[Document images with source code]
Segment Open
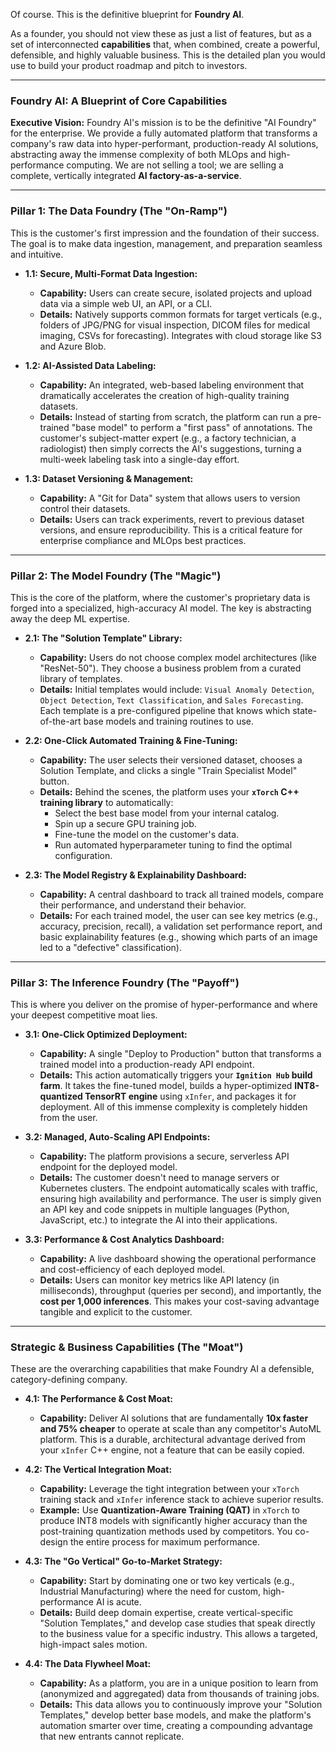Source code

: Of course. This is the definitive blueprint for **Foundry AI**.

As a founder, you should not view these as just a list of features, but as a set of interconnected **capabilities** that, when combined, create a powerful, defensible, and highly valuable business. This is the detailed plan you would use to build your product roadmap and pitch to investors.

---

### **Foundry AI: A Blueprint of Core Capabilities**

**Executive Vision:** Foundry AI's mission is to be the definitive "AI Foundry" for the enterprise. We provide a fully automated platform that transforms a company's raw data into hyper-performant, production-ready AI solutions, abstracting away the immense complexity of both MLOps and high-performance computing. We are not selling a tool; we are selling a complete, vertically integrated **AI factory-as-a-service**.

---

### **Pillar 1: The Data Foundry (The "On-Ramp")**

This is the customer's first impression and the foundation of their success. The goal is to make data ingestion, management, and preparation seamless and intuitive.

*   **1.1: Secure, Multi-Format Data Ingestion:**
    *   **Capability:** Users can create secure, isolated projects and upload data via a simple web UI, an API, or a CLI.
    *   **Details:** Natively supports common formats for target verticals (e.g., folders of JPG/PNG for visual inspection, DICOM files for medical imaging, CSVs for forecasting). Integrates with cloud storage like S3 and Azure Blob.

*   **1.2: AI-Assisted Data Labeling:**
    *   **Capability:** An integrated, web-based labeling environment that dramatically accelerates the creation of high-quality training datasets.
    *   **Details:** Instead of starting from scratch, the platform can run a pre-trained "base model" to perform a "first pass" of annotations. The customer's subject-matter expert (e.g., a factory technician, a radiologist) then simply corrects the AI's suggestions, turning a multi-week labeling task into a single-day effort.

*   **1.3: Dataset Versioning & Management:**
    *   **Capability:** A "Git for Data" system that allows users to version control their datasets.
    *   **Details:** Users can track experiments, revert to previous dataset versions, and ensure reproducibility. This is a critical feature for enterprise compliance and MLOps best practices.

---

### **Pillar 2: The Model Foundry (The "Magic")**

This is the core of the platform, where the customer's proprietary data is forged into a specialized, high-accuracy AI model. The key is abstracting away the deep ML expertise.

*   **2.1: The "Solution Template" Library:**
    *   **Capability:** Users do not choose complex model architectures (like "ResNet-50"). They choose a business problem from a curated library of templates.
    *   **Details:** Initial templates would include: `Visual Anomaly Detection`, `Object Detection`, `Text Classification`, and `Sales Forecasting`. Each template is a pre-configured pipeline that knows which state-of-the-art base models and training routines to use.

*   **2.2: One-Click Automated Training & Fine-Tuning:**
    *   **Capability:** The user selects their versioned dataset, chooses a Solution Template, and clicks a single "Train Specialist Model" button.
    *   **Details:** Behind the scenes, the platform uses your **`xTorch` C++ training library** to automatically:
        *   Select the best base model from your internal catalog.
        *   Spin up a secure GPU training job.
        *   Fine-tune the model on the customer's data.
        *   Run automated hyperparameter tuning to find the optimal configuration.

*   **2.3: The Model Registry & Explainability Dashboard:**
    *   **Capability:** A central dashboard to track all trained models, compare their performance, and understand their behavior.
    *   **Details:** For each trained model, the user can see key metrics (e.g., accuracy, precision, recall), a validation set performance report, and basic explainability features (e.g., showing which parts of an image led to a "defective" classification).

---

### **Pillar 3: The Inference Foundry (The "Payoff")**

This is where you deliver on the promise of hyper-performance and where your deepest competitive moat lies.

*   **3.1: One-Click Optimized Deployment:**
    *   **Capability:** A single "Deploy to Production" button that transforms a trained model into a production-ready API endpoint.
    *   **Details:** This action automatically triggers your **`Ignition Hub` build farm**. It takes the fine-tuned model, builds a hyper-optimized **INT8-quantized TensorRT engine** using `xInfer`, and packages it for deployment. All of this immense complexity is completely hidden from the user.

*   **3.2: Managed, Auto-Scaling API Endpoints:**
    *   **Capability:** The platform provisions a secure, serverless API endpoint for the deployed model.
    *   **Details:** The customer doesn't need to manage servers or Kubernetes clusters. The endpoint automatically scales with traffic, ensuring high availability and performance. The user is simply given an API key and code snippets in multiple languages (Python, JavaScript, etc.) to integrate the AI into their applications.

*   **3.3: Performance & Cost Analytics Dashboard:**
    *   **Capability:** A live dashboard showing the operational performance and cost-efficiency of each deployed model.
    *   **Details:** Users can monitor key metrics like API latency (in milliseconds), throughput (queries per second), and importantly, the **cost per 1,000 inferences**. This makes your cost-saving advantage tangible and explicit to the customer.

---

### **Strategic & Business Capabilities (The "Moat")**

These are the overarching capabilities that make Foundry AI a defensible, category-defining company.

*   **4.1: The Performance & Cost Moat:**
    *   **Capability:** Deliver AI solutions that are fundamentally **10x faster and 75% cheaper** to operate at scale than any competitor's AutoML platform. This is a durable, architectural advantage derived from your `xInfer` C++ engine, not a feature that can be easily copied.

*   **4.2: The Vertical Integration Moat:**
    *   **Capability:** Leverage the tight integration between your `xTorch` training stack and `xInfer` inference stack to achieve superior results.
    *   **Example:** Use **Quantization-Aware Training (QAT)** in `xTorch` to produce INT8 models with significantly higher accuracy than the post-training quantization methods used by competitors. You co-design the entire process for maximum performance.

*   **4.3: The "Go Vertical" Go-to-Market Strategy:**
    *   **Capability:** Start by dominating one or two key verticals (e.g., Industrial Manufacturing) where the need for custom, high-performance AI is acute.
    *   **Details:** Build deep domain expertise, create vertical-specific "Solution Templates," and develop case studies that speak directly to the business value for a specific industry. This allows a targeted, high-impact sales motion.

*   **4.4: The Data Flywheel Moat:**
    *   **Capability:** As a platform, you are in a unique position to learn from (anonymized and aggregated) data from thousands of training jobs.
    *   **Details:** This data allows you to continuously improve your "Solution Templates," develop better base models, and make the platform's automation smarter over time, creating a compounding advantage that new entrants cannot replicate.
Segment Closed
Identify how many lines in the entries above contain the word "best" and provide only that figure.

2